■ **Material for this exercise**
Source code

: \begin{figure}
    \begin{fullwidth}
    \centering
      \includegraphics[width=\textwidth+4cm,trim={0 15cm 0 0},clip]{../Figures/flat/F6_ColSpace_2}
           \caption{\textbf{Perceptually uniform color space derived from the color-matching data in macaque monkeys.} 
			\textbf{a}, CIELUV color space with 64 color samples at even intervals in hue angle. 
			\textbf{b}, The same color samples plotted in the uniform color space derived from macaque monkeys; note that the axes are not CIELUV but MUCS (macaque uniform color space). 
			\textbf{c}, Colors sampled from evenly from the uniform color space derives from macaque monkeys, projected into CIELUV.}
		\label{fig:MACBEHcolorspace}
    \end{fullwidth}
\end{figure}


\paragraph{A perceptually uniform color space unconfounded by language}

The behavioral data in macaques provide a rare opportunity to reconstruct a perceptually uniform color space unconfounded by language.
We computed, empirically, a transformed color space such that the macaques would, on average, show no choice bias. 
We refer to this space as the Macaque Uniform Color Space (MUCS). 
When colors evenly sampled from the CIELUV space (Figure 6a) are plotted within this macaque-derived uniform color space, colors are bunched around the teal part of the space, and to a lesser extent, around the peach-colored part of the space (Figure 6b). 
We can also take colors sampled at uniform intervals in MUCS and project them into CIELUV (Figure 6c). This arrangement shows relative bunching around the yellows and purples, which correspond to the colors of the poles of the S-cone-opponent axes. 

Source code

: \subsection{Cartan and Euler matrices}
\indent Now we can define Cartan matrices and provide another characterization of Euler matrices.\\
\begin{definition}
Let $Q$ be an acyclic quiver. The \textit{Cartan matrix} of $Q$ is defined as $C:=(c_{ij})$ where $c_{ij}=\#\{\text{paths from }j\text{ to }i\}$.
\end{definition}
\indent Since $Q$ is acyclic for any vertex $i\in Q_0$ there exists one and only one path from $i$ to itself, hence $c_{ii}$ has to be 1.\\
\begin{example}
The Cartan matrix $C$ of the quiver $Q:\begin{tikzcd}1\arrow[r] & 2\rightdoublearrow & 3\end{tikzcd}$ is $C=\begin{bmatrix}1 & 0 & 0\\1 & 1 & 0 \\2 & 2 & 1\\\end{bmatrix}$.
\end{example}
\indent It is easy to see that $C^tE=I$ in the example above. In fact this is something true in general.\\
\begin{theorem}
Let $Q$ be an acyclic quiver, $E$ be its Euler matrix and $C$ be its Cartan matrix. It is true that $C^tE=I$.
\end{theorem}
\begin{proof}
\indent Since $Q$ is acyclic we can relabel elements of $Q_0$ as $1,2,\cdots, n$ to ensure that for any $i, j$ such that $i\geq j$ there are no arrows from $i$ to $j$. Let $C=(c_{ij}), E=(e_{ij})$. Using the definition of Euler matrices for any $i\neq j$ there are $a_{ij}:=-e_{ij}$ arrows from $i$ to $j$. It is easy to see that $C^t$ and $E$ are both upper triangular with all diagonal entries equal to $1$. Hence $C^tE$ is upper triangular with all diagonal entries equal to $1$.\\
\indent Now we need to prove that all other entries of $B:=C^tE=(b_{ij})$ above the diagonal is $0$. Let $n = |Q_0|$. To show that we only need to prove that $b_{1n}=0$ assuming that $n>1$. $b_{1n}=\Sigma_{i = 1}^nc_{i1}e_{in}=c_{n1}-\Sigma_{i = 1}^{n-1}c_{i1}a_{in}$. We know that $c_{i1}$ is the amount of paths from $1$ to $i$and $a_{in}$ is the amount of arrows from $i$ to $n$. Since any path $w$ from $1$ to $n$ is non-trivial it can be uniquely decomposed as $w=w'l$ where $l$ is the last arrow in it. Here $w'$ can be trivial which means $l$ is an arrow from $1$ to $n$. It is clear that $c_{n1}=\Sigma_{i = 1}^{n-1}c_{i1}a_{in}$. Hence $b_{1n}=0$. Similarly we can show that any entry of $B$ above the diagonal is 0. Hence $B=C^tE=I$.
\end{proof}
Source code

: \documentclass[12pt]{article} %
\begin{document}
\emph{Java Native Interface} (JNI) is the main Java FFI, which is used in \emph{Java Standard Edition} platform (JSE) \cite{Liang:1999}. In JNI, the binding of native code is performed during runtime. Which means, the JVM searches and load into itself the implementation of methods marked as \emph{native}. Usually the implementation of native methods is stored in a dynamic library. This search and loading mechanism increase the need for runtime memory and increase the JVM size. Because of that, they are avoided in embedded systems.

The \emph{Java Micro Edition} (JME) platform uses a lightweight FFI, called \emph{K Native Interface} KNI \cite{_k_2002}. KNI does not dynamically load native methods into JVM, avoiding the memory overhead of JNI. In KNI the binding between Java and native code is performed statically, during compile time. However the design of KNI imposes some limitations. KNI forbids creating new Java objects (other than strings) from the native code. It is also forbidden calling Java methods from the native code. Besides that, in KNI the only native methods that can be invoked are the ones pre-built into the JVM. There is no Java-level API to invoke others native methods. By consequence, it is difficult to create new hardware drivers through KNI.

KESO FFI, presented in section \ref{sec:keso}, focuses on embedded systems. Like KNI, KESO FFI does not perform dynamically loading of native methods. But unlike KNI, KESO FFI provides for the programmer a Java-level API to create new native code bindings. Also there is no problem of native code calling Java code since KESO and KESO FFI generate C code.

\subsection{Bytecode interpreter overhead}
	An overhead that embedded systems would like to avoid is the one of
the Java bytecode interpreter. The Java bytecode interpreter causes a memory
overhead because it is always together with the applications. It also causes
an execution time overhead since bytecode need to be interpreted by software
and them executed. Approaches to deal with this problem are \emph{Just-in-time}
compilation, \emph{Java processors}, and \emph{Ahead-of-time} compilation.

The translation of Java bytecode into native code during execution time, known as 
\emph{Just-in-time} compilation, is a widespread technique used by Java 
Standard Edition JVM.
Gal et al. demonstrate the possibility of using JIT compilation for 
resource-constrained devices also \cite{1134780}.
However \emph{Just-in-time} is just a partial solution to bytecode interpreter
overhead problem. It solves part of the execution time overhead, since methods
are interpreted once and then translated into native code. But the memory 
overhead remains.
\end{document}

■ **Task prompt**
Output the entries exactly. Leave nothing out.

■ **Output of the task**
Source code

: \begin{figure}
    \begin{fullwidth}
    \centering
      \includegraphics[width=\textwidth+4cm,trim={0 15cm 0 0},clip]{../Figures/flat/F6_ColSpace_2}
           \caption{\textbf{Perceptually uniform color space derived from the color-matching data in macaque monkeys.} 
			\textbf{a}, CIELUV color space with 64 color samples at even intervals in hue angle. 
			\textbf{b}, The same color samples plotted in the uniform color space derived from macaque monkeys; note that the axes are not CIELUV but MUCS (macaque uniform color space). 
			\textbf{c}, Colors sampled from evenly from the uniform color space derives from macaque monkeys, projected into CIELUV.}
		\label{fig:MACBEHcolorspace}
    \end{fullwidth}
\end{figure}


\paragraph{A perceptually uniform color space unconfounded by language}

The behavioral data in macaques provide a rare opportunity to reconstruct a perceptually uniform color space unconfounded by language.
We computed, empirically, a transformed color space such that the macaques would, on average, show no choice bias. 
We refer to this space as the Macaque Uniform Color Space (MUCS). 
When colors evenly sampled from the CIELUV space (Figure 6a) are plotted within this macaque-derived uniform color space, colors are bunched around the teal part of the space, and to a lesser extent, around the peach-colored part of the space (Figure 6b). 
We can also take colors sampled at uniform intervals in MUCS and project them into CIELUV (Figure 6c). This arrangement shows relative bunching around the yellows and purples, which correspond to the colors of the poles of the S-cone-opponent axes. 

Source code

: \subsection{Cartan and Euler matrices}
\indent Now we can define Cartan matrices and provide another characterization of Euler matrices.\\
\begin{definition}
Let $Q$ be an acyclic quiver. The \textit{Cartan matrix} of $Q$ is defined as $C:=(c_{ij})$ where $c_{ij}=\#\{\text{paths from }j\text{ to }i\}$.
\end{definition}
\indent Since $Q$ is acyclic for any vertex $i\in Q_0$ there exists one and only one path from $i$ to itself, hence $c_{ii}$ has to be 1.\\
\begin{example}
The Cartan matrix $C$ of the quiver $Q:\begin{tikzcd}1\arrow[r] & 2\rightdoublearrow & 3\end{tikzcd}$ is $C=\begin{bmatrix}1 & 0 & 0\\1 & 1 & 0 \\2 & 2 & 1\\\end{bmatrix}$.
\end{example}
\indent It is easy to see that $C^tE=I$ in the example above. In fact this is something true in general.\\
\begin{theorem}
Let $Q$ be an acyclic quiver, $E$ be its Euler matrix and $C$ be its Cartan matrix. It is true that $C^tE=I$.
\end{theorem}
\begin{proof}
\indent Since $Q$ is acyclic we can relabel elements of $Q_0$ as $1,2,\cdots, n$ to ensure that for any $i, j$ such that $i\geq j$ there are no arrows from $i$ to $j$. Let $C=(c_{ij}), E=(e_{ij})$. Using the definition of Euler matrices for any $i\neq j$ there are $a_{ij}:=-e_{ij}$ arrows from $i$ to $j$. It is easy to see that $C^t$ and $E$ are both upper triangular with all diagonal entries equal to $1$. Hence $C^tE$ is upper triangular with all diagonal entries equal to $1$.\\
\indent Now we need to prove that all other entries of $B:=C^tE=(b_{ij})$ above the diagonal is $0$. Let $n = |Q_0|$. To show that we only need to prove that $b_{1n}=0$ assuming that $n>1$. $b_{1n}=\Sigma_{i = 1}^nc_{i1}e_{in}=c_{n1}-\Sigma_{i = 1}^{n-1}c_{i1}a_{in}$. We know that $c_{i1}$ is the amount of paths from $1$ to $i$and $a_{in}$ is the amount of arrows from $i$ to $n$. Since any path $w$ from $1$ to $n$ is non-trivial it can be uniquely decomposed as $w=w'l$ where $l$ is the last arrow in it. Here $w'$ can be trivial which means $l$ is an arrow from $1$ to $n$. It is clear that $c_{n1}=\Sigma_{i = 1}^{n-1}c_{i1}a_{in}$. Hence $b_{1n}=0$. Similarly we can show that any entry of $B$ above the diagonal is 0. Hence $B=C^tE=I$.
\end{proof}
Source code

: \documentclass[12pt]{article} %
\begin{document}
\emph{Java Native Interface} (JNI) is the main Java FFI, which is used in \emph{Java Standard Edition} platform (JSE) \cite{Liang:1999}. In JNI, the binding of native code is performed during runtime. Which means, the JVM searches and load into itself the implementation of methods marked as \emph{native}. Usually the implementation of native methods is stored in a dynamic library. This search and loading mechanism increase the need for runtime memory and increase the JVM size. Because of that, they are avoided in embedded systems.

The \emph{Java Micro Edition} (JME) platform uses a lightweight FFI, called \emph{K Native Interface} KNI \cite{_k_2002}. KNI does not dynamically load native methods into JVM, avoiding the memory overhead of JNI. In KNI the binding between Java and native code is performed statically, during compile time. However the design of KNI imposes some limitations. KNI forbids creating new Java objects (other than strings) from the native code. It is also forbidden calling Java methods from the native code. Besides that, in KNI the only native methods that can be invoked are the ones pre-built into the JVM. There is no Java-level API to invoke others native methods. By consequence, it is difficult to create new hardware drivers through KNI.

KESO FFI, presented in section \ref{sec:keso}, focuses on embedded systems. Like KNI, KESO FFI does not perform dynamically loading of native methods. But unlike KNI, KESO FFI provides for the programmer a Java-level API to create new native code bindings. Also there is no problem of native code calling Java code since KESO and KESO FFI generate C code.

\subsection{Bytecode interpreter overhead}
	An overhead that embedded systems would like to avoid is the one of
the Java bytecode interpreter. The Java bytecode interpreter causes a memory
overhead because it is always together with the applications. It also causes
an execution time overhead since bytecode need to be interpreted by software
and them executed. Approaches to deal with this problem are \emph{Just-in-time}
compilation, \emph{Java processors}, and \emph{Ahead-of-time} compilation.

The translation of Java bytecode into native code during execution time, known as 
\emph{Just-in-time} compilation, is a widespread technique used by Java 
Standard Edition JVM.
Gal et al. demonstrate the possibility of using JIT compilation for 
resource-constrained devices also \cite{1134780}.
However \emph{Just-in-time} is just a partial solution to bytecode interpreter
overhead problem. It solves part of the execution time overhead, since methods
are interpreted once and then translated into native code. But the memory 
overhead remains.
\end{document}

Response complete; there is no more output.